> [PROVIDED MATERIAL]:
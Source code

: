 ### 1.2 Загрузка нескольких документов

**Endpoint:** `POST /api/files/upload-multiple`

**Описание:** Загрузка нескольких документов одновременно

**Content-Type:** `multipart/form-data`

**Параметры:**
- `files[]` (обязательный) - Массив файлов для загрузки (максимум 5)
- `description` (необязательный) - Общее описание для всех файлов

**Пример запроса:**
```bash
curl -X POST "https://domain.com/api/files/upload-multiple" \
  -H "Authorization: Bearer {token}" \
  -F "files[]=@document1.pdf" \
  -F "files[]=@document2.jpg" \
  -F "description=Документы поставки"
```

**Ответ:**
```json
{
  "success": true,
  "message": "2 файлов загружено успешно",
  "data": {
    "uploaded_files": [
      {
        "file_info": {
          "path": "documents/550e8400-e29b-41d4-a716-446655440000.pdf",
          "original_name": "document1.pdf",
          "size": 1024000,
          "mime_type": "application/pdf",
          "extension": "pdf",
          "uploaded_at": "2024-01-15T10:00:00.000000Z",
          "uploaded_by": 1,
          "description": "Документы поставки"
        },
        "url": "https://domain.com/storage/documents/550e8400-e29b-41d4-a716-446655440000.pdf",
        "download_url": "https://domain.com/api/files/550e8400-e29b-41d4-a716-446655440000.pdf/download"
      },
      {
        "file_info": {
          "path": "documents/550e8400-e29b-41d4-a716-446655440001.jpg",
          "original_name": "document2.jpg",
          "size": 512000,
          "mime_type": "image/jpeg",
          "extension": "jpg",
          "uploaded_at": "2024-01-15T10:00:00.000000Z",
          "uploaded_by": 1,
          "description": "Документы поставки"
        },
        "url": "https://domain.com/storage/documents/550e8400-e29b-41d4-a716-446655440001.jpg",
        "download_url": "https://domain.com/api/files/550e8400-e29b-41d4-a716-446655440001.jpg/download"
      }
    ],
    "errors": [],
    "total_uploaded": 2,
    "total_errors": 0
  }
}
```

> [TASK TO COMPLETE]: Retype the data. Every line must match the original exactly.

> [OUTPUT FOR THIS EXERCISE]:
Source code

: ### 1.2 Загрузка нескольких документов

**Endpoint:** `POST /api/files/upload-multiple`

**Описание:** Загрузка нескольких документов одновременно

**Content-Type:** `multipart/form-data`

**Параметры:**
- `files[]` (обязательный) - Массив файлов для загрузки (максимум 5)
- `description` (необязательный) - Общее описание для всех файлов

**Пример запроса:**
```bash
curl -X POST "https://domain.com/api/files/upload-multiple" \
  -H "Authorization: Bearer {token}" \
  -F "files[]=@document1.pdf" \
  -F "files[]=@document2.jpg" \
  -F "description=Документы поставки"
```

**Ответ:**
```json
{
  "success": true,
  "message": "2 файлов загружено успешно",
  "data": {
    "uploaded_files": [
      {
        "file_info": {
          "path": "documents/550e8400-e29b-41d4-a716-446655440000.pdf",
          "original_name": "document1.pdf",
          "size": 1024000,
          "mime_type": "application/pdf",
          "extension": "pdf",
          "uploaded_at": "2024-01-15T10:00:00.000000Z",
          "uploaded_by": 1,
          "description": "Документы поставки"
        },
        "url": "https://domain.com/storage/documents/550e8400-e29b-41d4-a716-446655440000.pdf",
        "download_url": "https://domain.com/api/files/550e8400-e29b-41d4-a716-446655440000.pdf/download"
      },
      {
        "file_info": {
          "path": "documents/550e8400-e29b-41d4-a716-446655440001.jpg",
          "original_name": "document2.jpg",
          "size": 512000,
          "mime_type": "image/jpeg",
          "extension": "jpg",
          "uploaded_at": "2024-01-15T10:00:00.000000Z",
          "uploaded_by": 1,
          "description": "Документы поставки"
        },
        "url": "https://domain.com/storage/documents/550e8400-e29b-41d4-a716-446655440001.jpg",
        "download_url": "https://domain.com/api/files/550e8400-e29b-41d4-a716-446655440001.jpg/download"
      }
    ],
    "errors": [],
    "total_uploaded": 2,
    "total_errors": 0
  }
}
```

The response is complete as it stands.